↓↓↓
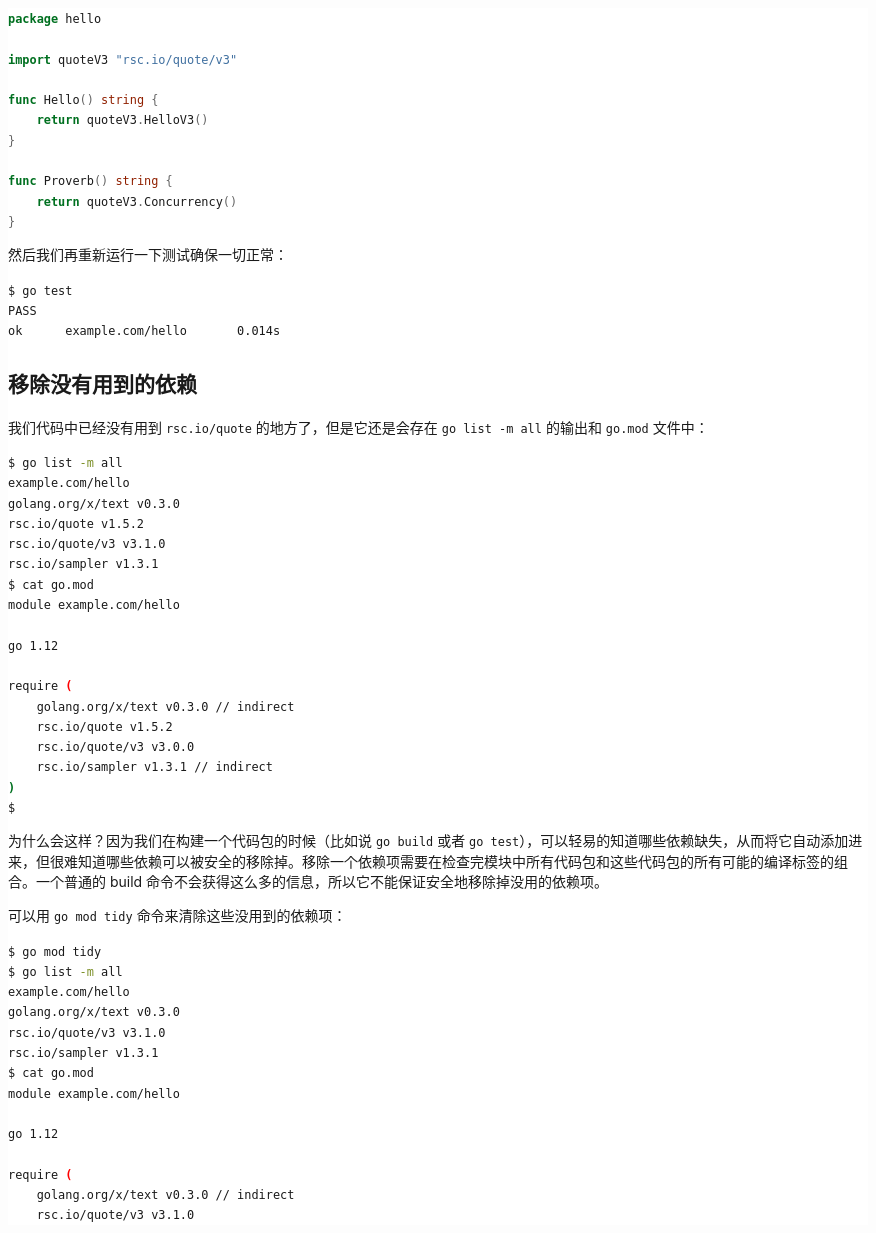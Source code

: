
 ```go
package hello

import quoteV3 "rsc.io/quote/v3"

func Hello() string {
    return quoteV3.HelloV3()
}

func Proverb() string {
    return quoteV3.Concurrency()
}
```

然后我们再重新运行一下测试确保一切正常：

```bash
$ go test
PASS
ok      example.com/hello       0.014s
```

## 移除没有用到的依赖

我们代码中已经没有用到 `rsc.io/quote` 的地方了，但是它还是会存在 `go list -m all` 的输出和 `go.mod` 文件中：

```bash
$ go list -m all
example.com/hello
golang.org/x/text v0.3.0
rsc.io/quote v1.5.2
rsc.io/quote/v3 v3.1.0
rsc.io/sampler v1.3.1
$ cat go.mod
module example.com/hello

go 1.12

require (
    golang.org/x/text v0.3.0 // indirect
    rsc.io/quote v1.5.2
    rsc.io/quote/v3 v3.0.0
    rsc.io/sampler v1.3.1 // indirect
)
$
```

为什么会这样？因为我们在构建一个代码包的时候（比如说 `go build` 或者 `go test`），可以轻易的知道哪些依赖缺失，从而将它自动添加进来，但很难知道哪些依赖可以被安全的移除掉。移除一个依赖项需要在检查完模块中所有代码包和这些代码包的所有可能的编译标签的组合。一个普通的 build 命令不会获得这么多的信息，所以它不能保证安全地移除掉没用的依赖项。

可以用 `go mod tidy` 命令来清除这些没用到的依赖项：

```bash
$ go mod tidy
$ go list -m all
example.com/hello
golang.org/x/text v0.3.0
rsc.io/quote/v3 v3.1.0
rsc.io/sampler v1.3.1
$ cat go.mod
module example.com/hello

go 1.12

require (
    golang.org/x/text v0.3.0 // indirect
    rsc.io/quote/v3 v3.1.0
```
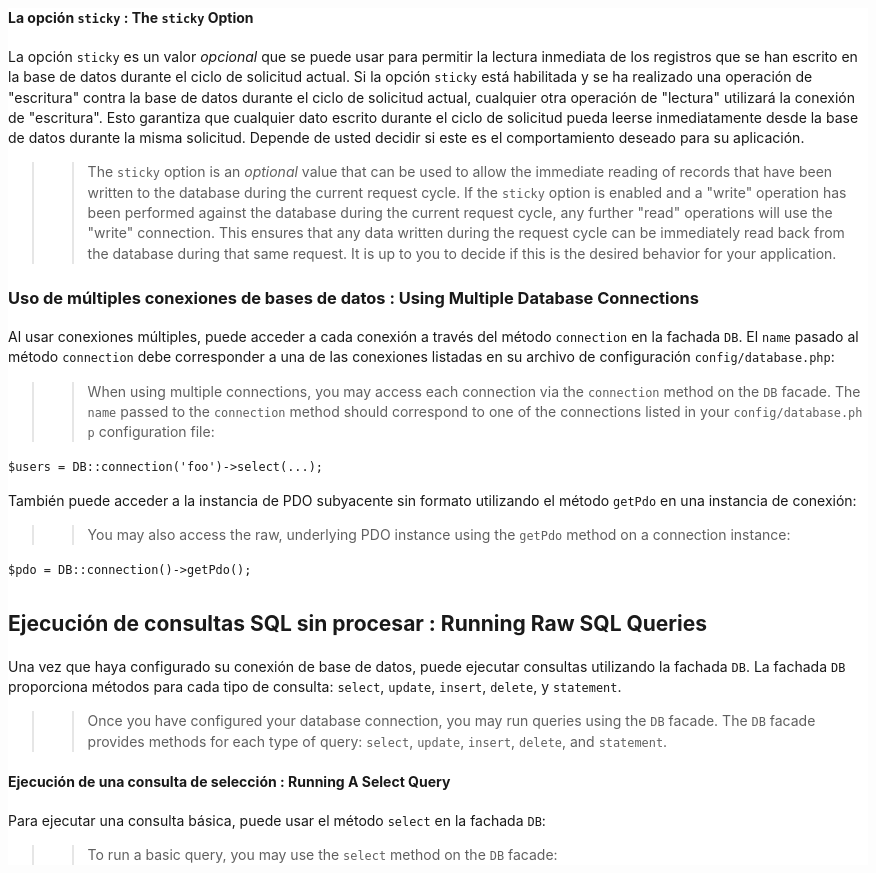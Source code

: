#### La opción `sticky` : The `sticky` Option

La opción `sticky` es un valor *opcional* que se puede usar para permitir la lectura inmediata de los registros que se han escrito en la base de datos durante el ciclo de solicitud actual. Si la opción `sticky` está habilitada y se ha realizado una operación de "escritura" contra la base de datos durante el ciclo de solicitud actual, cualquier otra operación de "lectura" utilizará la conexión de "escritura". Esto garantiza que cualquier dato escrito durante el ciclo de solicitud pueda leerse inmediatamente desde la base de datos durante la misma solicitud. Depende de usted decidir si este es el comportamiento deseado para su aplicación.
> > The `sticky` option is an *optional* value that can be used to allow the immediate reading of records that have been written to the database during the current request cycle. If the `sticky` option is enabled and a "write" operation has been performed against the database during the current request cycle, any further "read" operations will use the "write" connection. This ensures that any data written during the request cycle can be immediately read back from the database during that same request. It is up to you to decide if this is the desired behavior for your application.

<a name="using-multiple-database-connections"></a>
### Uso de múltiples conexiones de bases de datos : Using Multiple Database Connections

Al usar conexiones múltiples, puede acceder a cada conexión a través del método `connection` en la fachada `DB`. El `name` pasado al método `connection` debe corresponder a una de las conexiones listadas en su archivo de configuración `config/database.php`:
> > When using multiple connections, you may access each connection via the `connection` method on the `DB` facade. The `name` passed to the `connection` method should correspond to one of the connections listed in your `config/database.php` configuration file:

    $users = DB::connection('foo')->select(...);

También puede acceder a la instancia de PDO subyacente sin formato utilizando el método `getPdo` en una instancia de conexión:
> > You may also access the raw, underlying PDO instance using the `getPdo` method on a connection instance:

    $pdo = DB::connection()->getPdo();

<a name="running-queries"></a>
## Ejecución de consultas SQL sin procesar : Running Raw SQL Queries

Una vez que haya configurado su conexión de base de datos, puede ejecutar consultas utilizando la fachada `DB`. La fachada `DB` proporciona métodos para cada tipo de consulta: `select`, `update`, `insert`, `delete`, y `statement`.
> > Once you have configured your database connection, you may run queries using the `DB` facade. The `DB` facade provides methods for each type of query: `select`, `update`, `insert`, `delete`, and `statement`.

#### Ejecución de una consulta de selección : Running A Select Query

Para ejecutar una consulta básica, puede usar el método `select` en la fachada `DB`:
> > To run a basic query, you may use the `select` method on the `DB` facade:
↑↑↑
INSTRUCTIONS FOR THE TASK:
Filter the entries above down to the lines containing the word "string".

TASK RESPONSE:
func Hello() string {
func Proverb() string {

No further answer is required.